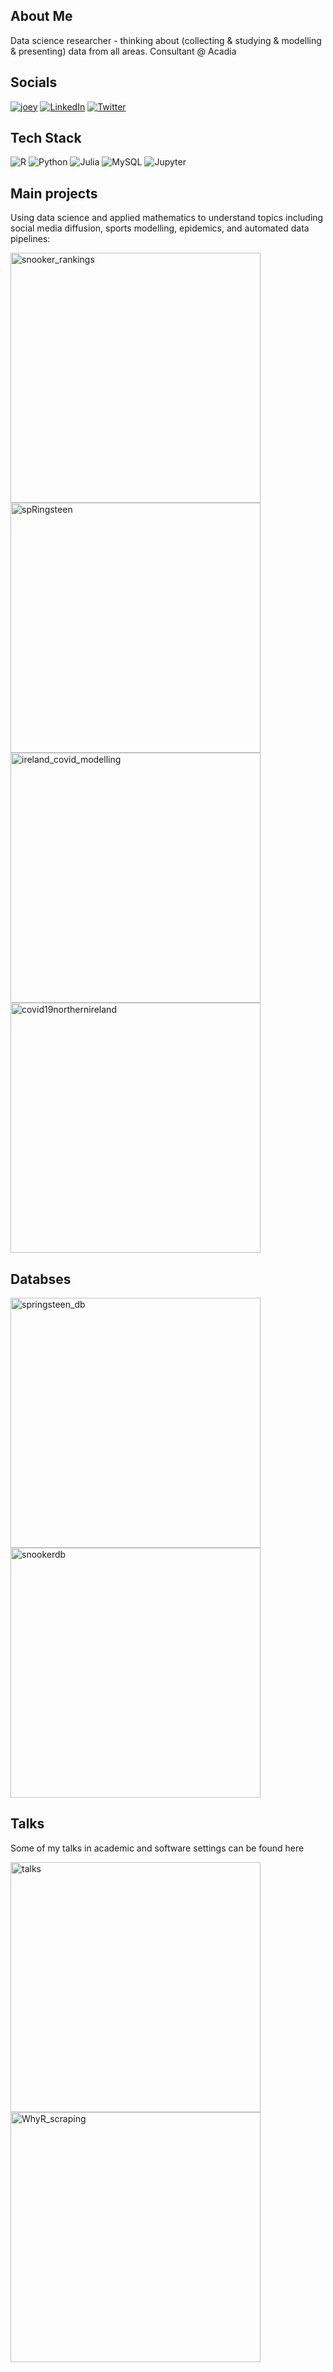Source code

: ## About Me
Data science researcher - thinking about (collecting & studying & modelling & presenting) data from all areas. Consultant @ Acadia

## Socials
[![joey](https://img.shields.io/badge/website-000000?style=for-the-badge&logo=About.me&logoColor=white)](https://joeyobrien.ie)
[![LinkedIn](https://img.shields.io/badge/LinkedIn-0077B5?style=for-the-badge&logo=linkedin&logoColor=white)](https://linkedin.com/in/obrienjoey)
[![Twitter](https://img.shields.io/badge/Twitter-1DA1F2?style=for-the-badge&logo=twitter&logoColor=white)](https://twitter.com/obrienj_) 

## Tech Stack
![R](https://img.shields.io/badge/r-%23276DC3.svg?style=for-the-badge&logo=r&logoColor=white) ![Python](https://img.shields.io/badge/python-3670A0?style=for-the-badge&logo=python&logoColor=ffdd54) 	![Julia](https://img.shields.io/badge/-Julia-9558B2?style=for-the-badge&logo=julia&logoColor=white) ![MySQL](https://img.shields.io/badge/mysql-%2300f.svg?style=for-the-badge&logo=mysql&logoColor=white) ![Jupyter](https://img.shields.io/badge/Jupyter-F37626.svg?&style=for-the-badge&logo=Jupyter&logoColor=white)

## Main projects
Using data science and applied mathematics to understand topics including social media diffusion, sports modelling, epidemics, and automated data pipelines:
<p align="left">
  <a href="https://github.com/obrienjoey/snooker_rankings"><img width="400" src="https://github-readme-stats.vercel.app/api/pin/?username=obrienjoey&repo=snooker_rankings&theme=react&bg_color=1F222E&title_color=F85D7F&icon_color=F8D866&hide_border=true&show_icons=false" alt="snooker_rankings"></a>
  <a href="https://github.com/obrienjoey/spRingsteen"><img width="400" src="https://github-readme-stats.vercel.app/api/pin/?username=obrienjoey&repo=spRingsteen&theme=react&bg_color=1F222E&title_color=F85D7F&icon_color=F8D866&hide_border=true&show_icons=false" alt="spRingsteen"></a>
  <a href="https://github.com/obrienjoey/ireland_covid_modelling"><img width="400" src="https://github-readme-stats.vercel.app/api/pin/?username=obrienjoey&repo=ireland_covid_modelling&theme=react&bg_color=1F222E&title_color=F85D7F&icon_color=F8D866&hide_border=true&show_icons=false" alt="ireland_covid_modelling"></a>
  <a href="https://github.com/obrienjoey/covid19northernireland"><img width="400" src="https://github-readme-stats.vercel.app/api/pin/?username=obrienjoey&repo=covid19northernireland&theme=react&bg_color=1F222E&title_color=F85D7F&icon_color=F8D866&hide_border=true&show_icons=false" alt="covid19northernireland"></a>
</p>

## Databses

<p align="left">
  <a href="https://github.com/obrienjoey/springsteenn_db"><img width="400" src="https://github-readme-stats.vercel.app/api/pin/?username=obrienjoey&repo=springsteen_db&theme=react&bg_color=1F222E&title_color=F85D7F&icon_color=F8D866&hide_border=true&show_icons=false" alt="springsteen_db"></a>
  <a href="https://github.com/obrienjoey/snookerdb"><img width="400" src="https://github-readme-stats.vercel.app/api/pin/?username=obrienjoey&repo=snookerdb&theme=react&bg_color=1F222E&title_color=F85D7F&icon_color=F8D866&hide_border=true&show_icons=false" alt="snookerdb"></a>
</p>

## Talks
Some of my talks in academic and software settings can be found here
<p align="left">
  <a href="https://github.com/obrienjoey/talks"><img width="400" src="https://github-readme-stats.vercel.app/api/pin/?username=obrienjoey&repo=talks&theme=react&bg_color=1F222E&title_color=F85D7F&icon_color=F8D866&hide_border=true&show_icons=false" alt="talks"></a>
  <a href="https://github.com/obrienjoey/WhyR_scraping"><img width="400" src="https://github-readme-stats.vercel.app/api/pin/?username=obrienjoey&repo=WhyR_scraping&theme=react&bg_color=1F222E&title_color=F85D7F&icon_color=F8D866&hide_border=true&show_icons=false" alt="WhyR_scraping"></a>
</p>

******************************

Find each line in the records above that contains "white", and copy it.

[![joey](https://img.shields.io/badge/website-000000?style=for-the-badge&logo=About.me&logoColor=white)](https://joeyobrien.ie)
[![LinkedIn](https://img.shields.io/badge/LinkedIn-0077B5?style=for-the-badge&logo=linkedin&logoColor=white)](https://linkedin.com/in/obrienjoey)
[![Twitter](https://img.shields.io/badge/Twitter-1DA1F2?style=for-the-badge&logo=twitter&logoColor=white)](https://twitter.com/obrienj_) 
![R](https://img.shields.io/badge/r-%23276DC3.svg?style=for-the-badge&logo=r&logoColor=white) ![Python](https://img.shields.io/badge/python-3670A0?style=for-the-badge&logo=python&logoColor=ffdd54) 	![Julia](https://img.shields.io/badge/-Julia-9558B2?style=for-the-badge&logo=julia&logoColor=white) ![MySQL](https://img.shields.io/badge/mysql-%2300f.svg?style=for-the-badge&logo=mysql&logoColor=white) ![Jupyter](https://img.shields.io/badge/Jupyter-F37626.svg?&style=for-the-badge&logo=Jupyter&logoColor=white)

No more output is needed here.